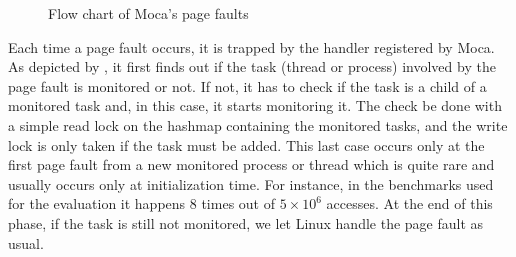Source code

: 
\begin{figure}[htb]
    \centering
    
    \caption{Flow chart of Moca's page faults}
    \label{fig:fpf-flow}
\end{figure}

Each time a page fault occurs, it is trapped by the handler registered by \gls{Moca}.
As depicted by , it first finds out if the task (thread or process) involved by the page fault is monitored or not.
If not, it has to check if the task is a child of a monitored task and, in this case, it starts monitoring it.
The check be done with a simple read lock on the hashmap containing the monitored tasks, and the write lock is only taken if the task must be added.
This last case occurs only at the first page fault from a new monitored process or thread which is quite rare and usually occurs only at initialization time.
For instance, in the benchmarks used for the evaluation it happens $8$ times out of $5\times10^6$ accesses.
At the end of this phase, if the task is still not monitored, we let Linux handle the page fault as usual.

§ Aim of the task
Search the records for the word "occurs". Copy each line where it appears.

§ Answer for this exercise
Each time a page fault occurs, it is trapped by the handler registered by \gls{Moca}.
This last case occurs only at the first page fault from a new monitored process or thread which is quite rare and usually occurs only at initialization time.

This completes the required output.